A not unknown scenario, I am having a major problem with my oldest daughter. A very bright girl she had/has an eating disorder which I supported her through for many years, she always was a handful. She discovered in her late teens I was having an affair she has always used it against me and when her father and I divorced she was very angry. Nevertheless we remained very close and I probably gave her more time than I did to my other children perhaps because I saw her as more vulnerable.
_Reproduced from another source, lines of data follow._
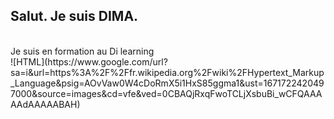 ## Salut. Je suis  DIMA.
<br>
Je suis en formation  au Di learning
<br>
![HTML](https://www.google.com/url?sa=i&url=https%3A%2F%2Ffr.wikipedia.org%2Fwiki%2FHypertext_Markup_Language&psig=AOvVaw0W4cDoRmX5i1HxS85ggma1&ust=1671722420497000&source=images&cd=vfe&ved=0CBAQjRxqFwoTCLjXsbuBi_wCFQAAAAAdAAAAABAH)
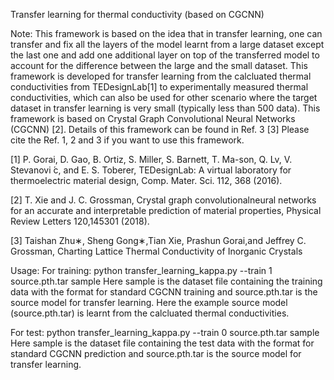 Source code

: Transfer learning for thermal conductivity (based on CGCNN)

Note: This framework is based on the idea that in transfer learning, one can transfer and fix all the layers of the model learnt from a large dataset except the last one and add one additional layer on top of the transferred model to account for the difference between the large and the small dataset. This framework is developed for transfer learning from the calcluated thermal conductivities from TEDesignLab[1] to experimentally measured thermal conductivities, which can also be used for other scenario where the target dataset in transfer learning is very small (typically less than 500 data). This framework is based on Crystal Graph Convolutional Neural Networks (CGCNN) [2]. Details of this framework can be found in Ref. 3 [3] Please cite the Ref. 1, 2 and 3 if you want to use this framework. 

[1]  P. Gorai, D. Gao, B. Ortiz, S. Miller, S. Barnett, T. Ma-son, Q. Lv, V. Stevanovi ́c, and E. S. Toberer, 
TEDesignLab: A virtual laboratory for thermoelectric material design, Comp. Mater. Sci. 112, 368 (2016).

[2]  T. Xie and J. C. Grossman, Crystal graph convolutionalneural networks for an accurate and interpretable prediction of material properties, Physical Review Letters 120,145301 (2018).

[3]  Taishan Zhu∗, Sheng Gong∗,Tian Xie, Prashun Gorai,and Jeffrey C. Grossman, Charting Lattice Thermal Conductivity of Inorganic Crystals 

Usage:
For training: python transfer_learning_kappa.py --train 1 source.pth.tar sample
Here sample is the dataset file containing the training data with the format for standard CGCNN training and source.pth.tar is the source model for transfer learning. Here the example source model (source.pth.tar) is learnt from the calcluated thermal conductivities. 

For test: python transfer_learning_kappa.py --train 0 source.pth.tar sample
Here sample is the dataset file containing the test data with the format for standard CGCNN prediction and source.pth.tar is the source model for transfer learning. 
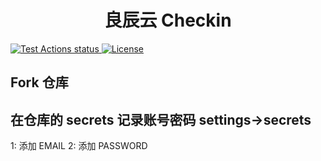 <h1 align="center">良辰云 Checkin </h1>

<p>
    <a href="https://github.com/hughcube/liangChenYunCheckin/actions?query=workflow%3ATest">
        <img src="https://github.com/hughcube/liangChenYunCheckin/workflows/Test/badge.svg" alt="Test Actions status">
    </a>
    <a href="https://github.com/hughcube/liangChenYunCheckin/blob/master/LICENSE">
        <img src="https://img.shields.io/badge/license-MIT-428f7e.svg" alt="License">
    </a>
</p>

## Fork 仓库

## 在仓库的 secrets 记录账号密码  settings->secrets
1: 添加 EMAIL
2: 添加 PASSWORD
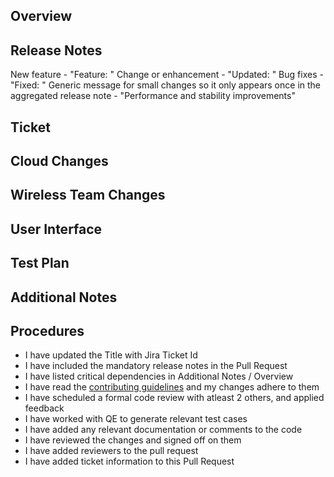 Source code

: ## Overview
<!-- Please provide a brief summary of the changes proposed in this pull request. Make sure branch name matches the ticket below. -->


## Release Notes
<!-- Please provide the release notes for this change. Remember to use a clear short text to describe the changes. -->
<!-- Use the following fields as a templete, remove the ones not used. -->
New feature - "Feature: "
Change or enhancement - "Updated: "
Bug fixes - "Fixed: "
Generic message for small changes so it only appears once in the aggregated release note - "Performance and stability improvements"
<!-- This field is mandatory. -->


## Ticket
<!-- Place associated JIRA ticket link here in this format: [NEX-XXXX](URL). -->
<!-- You can copy the ticket link located at top of the ticket page and paste it here. Github will format it automatically for you. -->


## Cloud Changes
<!-- List any changes made to cloud infrastructure or configurations, including the reasoning behind the changes. -->


## Wireless Team Changes
<!-- List any changes made to embedded systems or device configurations, including the reasoning behind the changes. -->


## User Interface
<!-- List any changes made to the application code, including the reasoning behind the changes. -->


## Test Plan
<!-- Place Test Specifications (if they were done) -->


## Additional Notes
<!-- Provide any additional notes or information that may be relevant to this pull request. -->
<!-- Please include any relevant links or resources, such as related issues or documentation. -->


## Procedures

- I have updated the Title with Jira Ticket Id
- I have included the mandatory release notes in the Pull Request
- I have listed critical dependencies in Additional Notes / Overview
- I have read the [contributing guidelines](CONTRIBUTING.md) and my changes adhere to them
- I have scheduled a formal code review with atleast 2 others, and applied feedback
- I have worked with QE to generate relevant test cases
- I have added any relevant documentation or comments to the code
- I have reviewed the changes and signed off on them
- I have added reviewers to the pull request
- I have added ticket information to this Pull Request

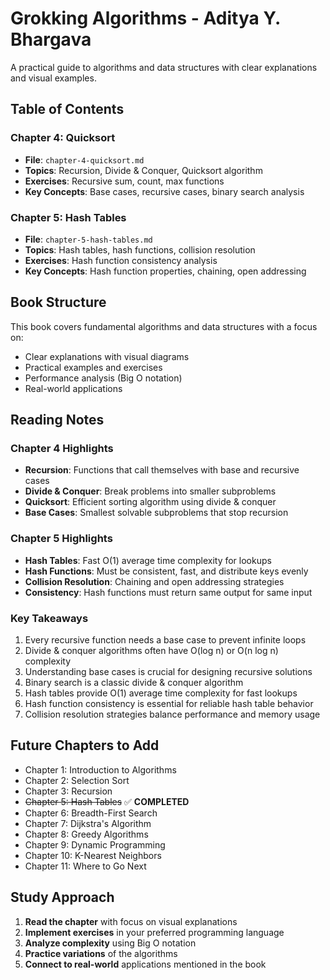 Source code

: # Grokking Algorithms - Aditya Y. Bhargava

A practical guide to algorithms and data structures with clear explanations and visual examples.

## Table of Contents

### Chapter 4: Quicksort
- **File**: `chapter-4-quicksort.md`
- **Topics**: Recursion, Divide & Conquer, Quicksort algorithm
- **Exercises**: Recursive sum, count, max functions
- **Key Concepts**: Base cases, recursive cases, binary search analysis

### Chapter 5: Hash Tables
- **File**: `chapter-5-hash-tables.md`
- **Topics**: Hash tables, hash functions, collision resolution
- **Exercises**: Hash function consistency analysis
- **Key Concepts**: Hash function properties, chaining, open addressing

## Book Structure

This book covers fundamental algorithms and data structures with a focus on:
- Clear explanations with visual diagrams
- Practical examples and exercises
- Performance analysis (Big O notation)
- Real-world applications

## Reading Notes

### Chapter 4 Highlights
- **Recursion**: Functions that call themselves with base and recursive cases
- **Divide & Conquer**: Break problems into smaller subproblems
- **Quicksort**: Efficient sorting algorithm using divide & conquer
- **Base Cases**: Smallest solvable subproblems that stop recursion

### Chapter 5 Highlights
- **Hash Tables**: Fast O(1) average time complexity for lookups
- **Hash Functions**: Must be consistent, fast, and distribute keys evenly
- **Collision Resolution**: Chaining and open addressing strategies
- **Consistency**: Hash functions must return same output for same input

### Key Takeaways
1. Every recursive function needs a base case to prevent infinite loops
2. Divide & conquer algorithms often have O(log n) or O(n log n) complexity
3. Understanding base cases is crucial for designing recursive solutions
4. Binary search is a classic divide & conquer algorithm
5. Hash tables provide O(1) average time complexity for fast lookups
6. Hash function consistency is essential for reliable hash table behavior
7. Collision resolution strategies balance performance and memory usage

## Future Chapters to Add

- Chapter 1: Introduction to Algorithms
- Chapter 2: Selection Sort
- Chapter 3: Recursion
- ~~Chapter 5: Hash Tables~~ ✅ **COMPLETED**
- Chapter 6: Breadth-First Search
- Chapter 7: Dijkstra's Algorithm
- Chapter 8: Greedy Algorithms
- Chapter 9: Dynamic Programming
- Chapter 10: K-Nearest Neighbors
- Chapter 11: Where to Go Next

## Study Approach

1. **Read the chapter** with focus on visual explanations
2. **Implement exercises** in your preferred programming language
3. **Analyze complexity** using Big O notation
4. **Practice variations** of the algorithms
5. **Connect to real-world** applications mentioned in the book
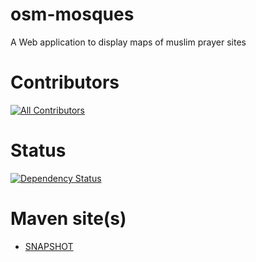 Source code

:osm-mosques
===========
A Web application to display maps of muslim prayer sites


Contributors
============
<!-- ALL-CONTRIBUTORS-BADGE:START - Do not remove or modify this section -->
[![All Contributors](https://img.shields.io/badge/all_contributors-1-orange.svg?style=flat-square)](#contributors-)
<!-- ALL-CONTRIBUTORS-BADGE:END --> 

Status
======
[![Dependency Status](https://www.versioneye.com/user/projects/53de9ae116279fb98c000007/badge.svg?style=flat)](https://www.versioneye.com/user/projects/53de9ae116279fb98c000007)

Maven site(s)
=============
* [SNAPSHOT](http://hakan42.github.io/osm-mosques/site/0.0.1-SNAPSHOT/)
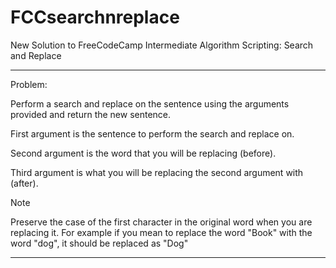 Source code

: # FCCsearchnreplace
New Solution to FreeCodeCamp Intermediate Algorithm Scripting: Search and Replace

--------------------------------------------------

Problem: 


Perform a search and replace on the sentence using the arguments provided and return the new sentence.

First argument is the sentence to perform the search and replace on.

Second argument is the word that you will be replacing (before).

Third argument is what you will be replacing the second argument with (after).

Note

Preserve the case of the first character in the original word when you are replacing it. For example if you mean to replace the word "Book" with the word "dog", it should be replaced as "Dog"

----------------------------------------------------


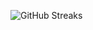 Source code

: ![GitHub Streaks](https://github-streaks-mqc9.onrender.com/streak/happilli/image?theme=midnight&cache_bust=1742855849)
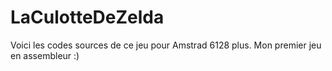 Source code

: # LaCulotteDeZelda
Voici les codes sources de ce jeu pour Amstrad 6128 plus. Mon premier jeu en assembleur :)
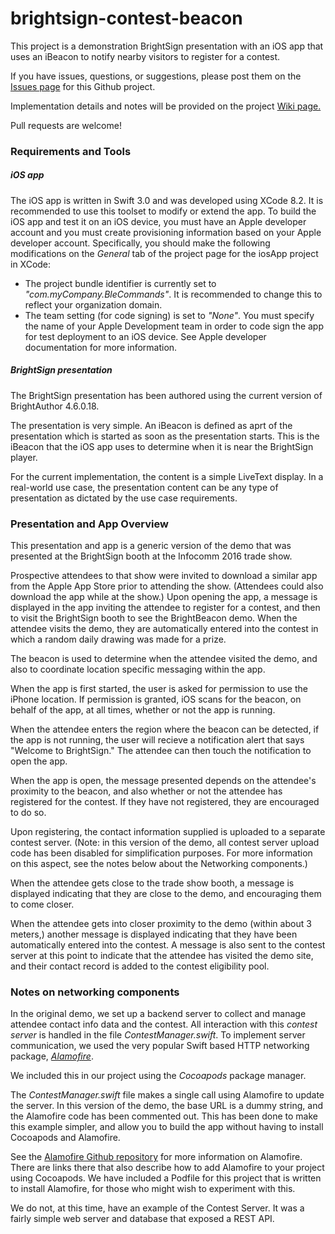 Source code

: # brightsign-contest-beacon
This project is a demonstration BrightSign presentation with an iOS app that uses an iBeacon to notify nearby visitors to register for a contest.

If you have issues, questions, or suggestions, please post them on the <a href="https://github.com/brightsign/brightsign-contest-beacon/issues">Issues page</a> for this Github project.

Implementation details and notes will be provided on the project <a href="https://github.com/brightsign/brightsign-contest-beacon/wiki">Wiki page.</a>

Pull requests are welcome!

### Requirements and Tools
##### iOS app
The iOS app is written in Swift 3.0 and was developed using XCode 8.2. It is recommended to use this toolset to modify or extend the app.
To build the iOS app and test it on an iOS device, you must have an Apple developer account and you must create provisioning information based on your Apple developer account. Specifically, you should make the following modifications on the _General_ tab of the project page for the iosApp project in XCode:
* The project bundle identifier is currently set to _"com.myCompany.BleCommands"_. It is recommended to change this to reflect your organization domain.
* The team setting (for code signing) is set to _"None"_. You must specify the name of your Apple Development team in order to code sign the app for test deployment to an iOS device. See Apple developer documentation for more information.

##### BrightSign presentation
The BrightSign presentation has been authored using the current version of BrightAuthor 4.6.0.18.

The presentation is very simple. An iBeacon is defined as aprt of the presentation which is started as soon as the presentation starts. This is the iBeacon that the iOS app uses to determine when it is near the BrightSign player.

For the current implementation, the content is a simple LiveText display. In a real-world use case, the presentation content can be any type of presentation as dictated by the use case requirements.

### Presentation and App Overview
This presentation and app is a generic version of the demo that was presented at the BrightSign booth at the Infocomm 2016 trade show.

Prospective attendees to that show were invited to download a similar app from the Apple App Store prior to attending the show. (Attendees could also download the app while at the show.) Upon opening the app, a message is displayed in the app inviting the attendee to register for a contest, and then to visit the BrightSign booth to see the BrightBeacon demo. When the attendee visits the demo, they are automatically entered into the contest in which a random daily drawing was made for a prize.

The beacon is used to determine when the attendee visited the demo, and also to coordinate location specific messaging within the app.

When the app is first started, the user is asked for permission to use the iPhone location. If permission is granted, iOS scans for the beacon, on behalf of the app, at all times, whether or not the app is running.

When the attendee enters the region where the beacon can be detected, if the app is not running, the user will recieve a notification alert that says "Welcome to BrightSign." The attendee can then touch the notification to open the app.

When the app is open, the message presented depends on the attendee's proximity to the beacon, and also whether or not the attendee has registered for the contest. If they have not registered, they are encouraged to do so.

Upon registering, the contact information supplied is uploaded to a separate contest server. (Note: in this version of the demo, all contest server upload code has been disabled for simplification purposes. For more information on this aspect, see the notes below about the Networking components.)

When the attendee gets close to the trade show booth, a message is displayed indicating that they are close to the demo, and encouraging them to come closer.

When the attendee gets into closer proximity to the demo (within about 3 meters,) another message is displayed indicating that they have been automatically entered into the contest. A message is also sent to the contest server at this point to indicate that the attendee has visited the demo site, and their contact record is added to the contest eligibility pool.

### Notes on networking components
In the original demo, we set up a backend server to collect and manage attendee contact info data and the contest. All interaction with this _contest server_ is handled in the file _ContestManager.swift_. To implement server communication, we used the very popular Swift based HTTP networking package, <a href="https://github.com/Alamofire/Alamofire">_Alamofire_</a>.

We included this in our project using the _Cocoapods_ package manager.

The _ContestManager.swift_ file makes a single call using Alamofire to update the server. In this version of the demo, the base URL is a dummy string, and the Alamofire code has been commented out. This has been done to make this example simpler, and allow you to build the app without having to install Cocoapods and Alamofire.

See the <a href="https://github.com/Alamofire/Alamofire">Alamofire Github repository</a> for more information on Alamofire. There are links there that also describe how to add Alamofire to your project using Cocoapods. We have included a Podfile for this project that is written to install Alamofire, for those who might wish to experiment with this.

We do not, at this time, have an example of the Contest Server. It was a fairly simple web server and database that exposed a REST API.
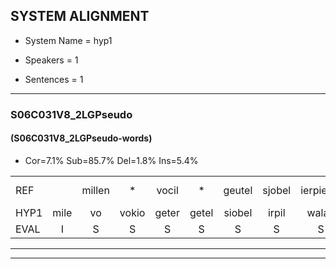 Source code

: 
## SYSTEM ALIGNMENT

- System Name = hyp1

- Speakers = 1

- Sentences = 1

---

### S06C031V8_2LGPseudo

#### (S06C031V8_2LGPseudo-words)

- Cor=7.1%	Sub=85.7%	Del=1.8%	Ins=5.4%

|  |  |  |  |  |  |  |  |  |  |  |  |  |  |  |  |  |  |  |  |  |  |  |  |  |  |  |  |  |  |  |  |  |  |  |  |  |  |  |  |  |  |  |  |  |  |  |  |  |  |  |  |  |  |  |  |  |
|:--- |:---:|:---:|:---:|:---:|:---:|:---:|:---:|:---:|:---:|:---:|:---:|:---:|:---:|:---:|:---:|:---:|:---:|:---:|:---:|:---:|:---:|:---:|:---:|:---:|:---:|:---:|:---:|:---:|:---:|:---:|:---:|:---:|:---:|:---:|:---:|:---:|:---:|:---:|:---:|:---:|:---:|:---:|:---:|:---:|:---:|:---:|:---:|:---:|:---:|:---:|:---:|:---:|:---:|:---:|:---:|:---:|
| REF |  | millen | * | vocil | * | geutel | sjobel | ierpieuw | walaan | erke | haweel | saarweng | * | gevicht |  | * | eemde | bepoud | orstalk | veten |  | gefouw | gefouw | * | vurpaand | * | nizung | fiewon | kneurem | vawaai | strellen*(stellen) | * | zwieten | foetbans | oonste | muider | grijnken | schielstaug | prilsood | * | vloender | milste | veurder | kloeien | ulen | orponk | * | * | schodig | ijpo | * | menuur | spreikje | hiffreeuw | * | wooien |
| HYP1 | mile | vo | vokio | geter | getel | siobel | irpil | walan | erker | hav | wel | sarwen | geva | gevicht | enende | we | pat | oors | talk | veten | gev | ge | valt | vurpant | nu | nie | zuigh | vieen | knuren | vawai | stellen | zweepzweten | fuet | bons | bonste | mender | grenken | geldag | brine | sot | noender | minnster | fruder | kluen | ulen |  | or | onk | sonig | eppo | m | menuur | sprekjer | hifre | reo | woen |
| EVAL | I | S | S | S | S | S | S | S | S | S | S | S | S |  | I | S | S | S | S |  | I | S | S | S | S | S | S | S | S | S | S | S | S | S | S | S | S | S | S | S | S | S | S | S |  | D | S | S | S | S | S |  | S | S | S | S |
---

---
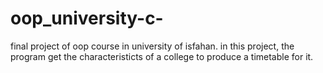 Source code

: # oop_university-c-
final project of oop course in university of isfahan. 
in this project, the program get the characteristicts of a college to produce a timetable for it.
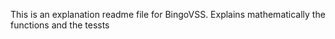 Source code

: This is an explanation readme file for BingoVSS. Explains mathematically the functions and the tessts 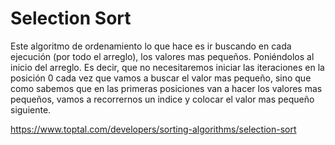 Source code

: # Selection Sort

Este algoritmo de ordenamiento lo que hace es ir buscando en cada ejecución (por todo el arreglo), los valores mas pequeños. Poniéndolos al inicio del arreglo. Es decir, que no necesitaremos iniciar las iteraciones en la posición 0 cada vez que vamos a buscar el valor mas pequeño, sino que como sabemos que en las primeras posiciones van a hacer los valores mas pequeños, vamos a recorrernos un indice y colocar el valor mas pequeño siguiente.

https://www.toptal.com/developers/sorting-algorithms/selection-sort
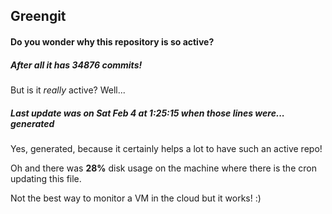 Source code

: ## Greengit

#### Do you wonder why this repository is so active?

##### After all it has 34876 commits!

But is it *really* active? Well...

##### Last update was on Sat Feb 4 at 1:25:15 when those lines were... generated

Yes, generated, because it certainly helps a lot to have such an active repo!

Oh and there was **28%** disk usage on the machine
where there is the cron updating this file.

Not the best way to monitor a VM in the cloud but it works! :)
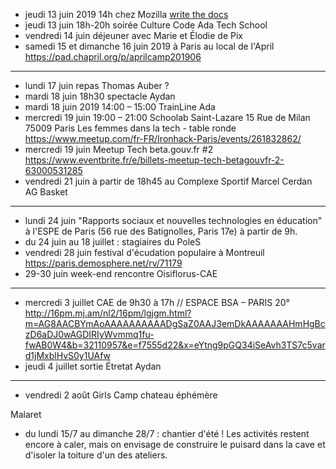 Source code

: - jeudi 13 juin 2019 14h chez Mozilla [write the docs](https://www.meetup.com/fr-FR/Write-the-Docs-Paris/events/260964602/)
- jeudi 13 juin 18h-20h soirée Culture Code Ada Tech School
- vendredi 14 juin déjeuner avec Marie et Élodie de Pix
- samedi 15 et dimanche 16 juin 2019 à Paris au local de l'April https://pad.chapril.org/p/aprilcamp201906
---
- lundi 17 juin repas Thomas Auber ?
- mardi 18 juin 18h30 spectacle Aydan
- mardi 18 juin 2019 14:00 – 15:00 TrainLine Ada
- mercredi 19 juin 19:00 – 21:00 Schoolab Saint-Lazare 15 Rue de Milan 75009 Paris Les femmes dans la tech - table ronde https://www.meetup.com/fr-FR/Ironhack-Paris/events/261832862/
- mercredi 19 juin Meetup Tech beta.gouv.fr #2 https://www.eventbrite.fr/e/billets-meetup-tech-betagouvfr-2-63000531285
- vendredi 21 juin à partir de 18h45 au Complexe Sportif Marcel Cerdan AG Basket
---
- lundi 24 juin "Rapports sociaux et nouvelles technologies en éducation"  à l'ESPE de Paris (56 rue des Batignolles, Paris 17e) à partir de 9h.
- du 24 juin au 18 juillet : stagiaires du PoleS
- vendredi 28 juin festival d'écudation populaire à Montreuil https://paris.demosphere.net/rv/71179
- 29-30 juin week-end rencontre Oisiflorus-CAE
---
- mercredi 3 juillet CAE  de 9h30 à 17h // ESPACE BSA – PARIS 20° http://16pm.mj.am/nl2/16pm/lgjgm.html?m=AG8AACBYmAoAAAAAAAAAADgSaZ0AAJ3emDkAAAAAAAHmHgBczD6aDJ0wAGDIRIyWvmmq1fu-fwAB0W4&b=32110957&e=f7555d22&x=eYtng9pGQ34iSeAvh3TS7c5vard1jMxblHvS0y1UAfw
- jeudi 4 juillet sortie Étretat Aydan
---
- vendredi 2 août Girls Camp chateau éphémère


Malaret
- du lundi 15/7 au dimanche 28/7 : chantier d'été ! Les activités
restent encore à caler, mais on envisage de construire le puisard dans
la cave et d'isoler la toiture d'un des ateliers. 
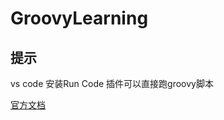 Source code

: # GroovyLearning

## 提示 
vs code 安装Run Code 插件可以直接跑groovy脚本 <br>

[官方文档](!https://groovy-lang.org/documentation.html)
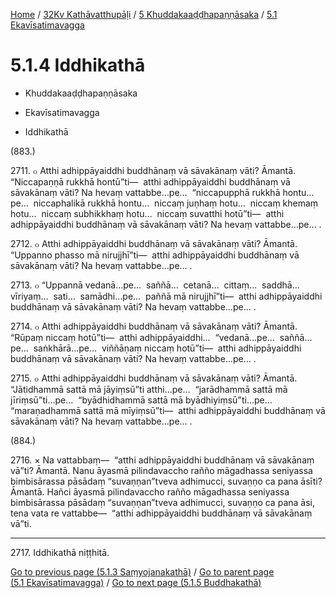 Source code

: 
[Home](/) / [32Kv Kathāvatthupāḷi](../../../32Kv.md) / [5 Khuddakaaḍḍhapaṇṇāsaka](../../5.md) / [5.1 Ekavīsatimavagga](../5.1.md)

# 5.1.4 Iddhikathā

* Khuddakaaḍḍhapaṇṇāsaka

* Ekavīsatimavagga

* Iddhikathā

(883.)

2711\. ๐ Atthi adhippāyaiddhi buddhānaṃ vā sāvakānaṃ vāti? Āmantā. “Niccapaṇṇā rukkhā hontū”ti—  atthi adhippāyaiddhi buddhānaṃ vā sāvakānaṃ vāti? Na hevaṃ vattabbe…pe…  “niccapupphā rukkhā hontu…pe…  niccaphalikā rukkhā hontu…  niccaṃ juṇhaṃ hotu…  niccaṃ khemaṃ hotu…  niccaṃ subhikkhaṃ hotu…  niccaṃ suvatthi hotū”ti—  atthi adhippāyaiddhi buddhānaṃ vā sāvakānaṃ vāti? Na hevaṃ vattabbe…pe… .

2712\. ๐ Atthi adhippāyaiddhi buddhānaṃ vā sāvakānaṃ vāti? Āmantā. “Uppanno phasso mā nirujjhī”ti—  atthi adhippāyaiddhi buddhānaṃ vā sāvakānaṃ vāti? Na hevaṃ vattabbe…pe… .

2713\. ๐ “Uppannā vedanā…pe…  saññā…  cetanā…  cittaṃ…  saddhā…  vīriyaṃ…  sati…  samādhi…pe…  paññā mā nirujjhī”ti—  atthi adhippāyaiddhi buddhānaṃ vā sāvakānaṃ vāti? Na hevaṃ vattabbe…pe… .

2714\. ๐ Atthi adhippāyaiddhi buddhānaṃ vā sāvakānaṃ vāti? Āmantā. “Rūpaṃ niccaṃ hotū”ti—  atthi adhippāyaiddhi…  “vedanā…pe…  saññā…pe…  saṅkhārā…pe…  viññāṇaṃ niccaṃ hotū”ti—  atthi adhippāyaiddhi buddhānaṃ vā sāvakānaṃ vāti? Na hevaṃ vattabbe…pe… .

2715\. ๐ Atthi adhippāyaiddhi buddhānaṃ vā sāvakānaṃ vāti? Āmantā. “Jātidhammā sattā mā jāyiṃsū”ti atthi…pe…  “jarādhammā sattā mā jīriṃsū”ti…pe…  “byādhidhammā sattā mā byādhiyiṃsū”ti…pe…  “maraṇadhammā sattā mā mīyiṃsū”ti—  atthi adhippāyaiddhi buddhānaṃ vā sāvakānaṃ vāti? Na hevaṃ vattabbe…pe… .

(884.)

2716\. × Na vattabbaṃ—  “atthi adhippāyaiddhi buddhānaṃ vā sāvakānaṃ vā”ti? Āmantā. Nanu āyasmā pilindavaccho rañño māgadhassa seniyassa bimbisārassa pāsādaṃ “suvaṇṇan”tveva adhimucci, suvaṇṇo ca pana āsīti? Āmantā. Hañci āyasmā pilindavaccho rañño māgadhassa seniyassa bimbisārassa pāsādaṃ “suvaṇṇan”tveva adhimucci, suvaṇṇo ca pana āsi, tena vata re vattabbe—  “atthi adhippāyaiddhi buddhānaṃ vā sāvakānaṃ vā”ti.

---

2717\. Iddhikathā niṭṭhitā.



[Go to previous page (5.1.3 Saṃyojanakathā)](5.1.3.md) / [Go to parent page (5.1 Ekavīsatimavagga)](../5.1.md) / [Go to next page (5.1.5 Buddhakathā)](5.1.5.md)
She married a few years ago a lovely man with a very high profile job as does she; he has 2 teenage children and now they have 2 little ones, they live abroad. She presents herself as being perfectly in control and leading a perfect life. Every time I have visited I have had to fly home early due to her bad temper and at times physical abuse of me and yet I keep going back for more. When she has visited me here there have always been rows, one time she locked me in my room after manhandling me. It has got much worse since she married. I know that her husband is very unhappy, he looks terribly ill and I know that she is equally cruel to him, he has told her twice that he wishes he had never married her. I was there. I am now barred by her from talking to him and am also I am not to ask him how he is as I embarrass him and her. I believe her stepchildren are also unhappy, one has gone to live with her mother permanently and the other spends most of his time at his mother's too but wants to stay near his father.

I have since married the man with whom I had the affair, she hates him with a vengeance. We went with the rest of the family to the baby's christening earler this year. As soon as all the guests had gone she turned on us all. We all had to go to bed, we were not allowed to have a drink or watch television. The rest of the family left the next morning. I was due to stay for a few extra days. She hauled me out of bed and pushed me around calling me terrible things and accused my husband of dreadful sexual offences against her stepdaughter and also of stealing from them; he had also left early. I stayed despite all of this to see if I could calm her down but it was no good and eventually I called a cab and left. She had packed my bags earlier and put them out in the snow and -20 temperatures.
I love her and my little grandchildren and I want things to be better. We have been trying to build bridges but recently she has sent me a few nasty emails. When I spoke on the phone to her this week, she invited me over to go and stay any time and I said I didn't think that would be possible. She immediately lost the plot again screaming at me so much so I had to put the phone down. Since then I have had 2 terrible emails from her.

Where do I go from here? I don't want to lose her or my grandchildren. I have suggested she gets some help but that is rejected out of hand and tells me it is I who need help.

Greatnan Sat 15-Sep-12 19:44:43

Don't give up, Granny4 - she might have another change of heart.
It is not easy to 'let go' or 'move on' when it means losing one of your children. Stop blaming yourself for any part of the situation.

worlie Thu 20-Sep-12 14:28:47

you cant win or win her over , i know from my own experience with my daughter so now have no contact apart from the abusive accusing text messages, I have also moved and kept my address secret but at least I live in peace, good luck.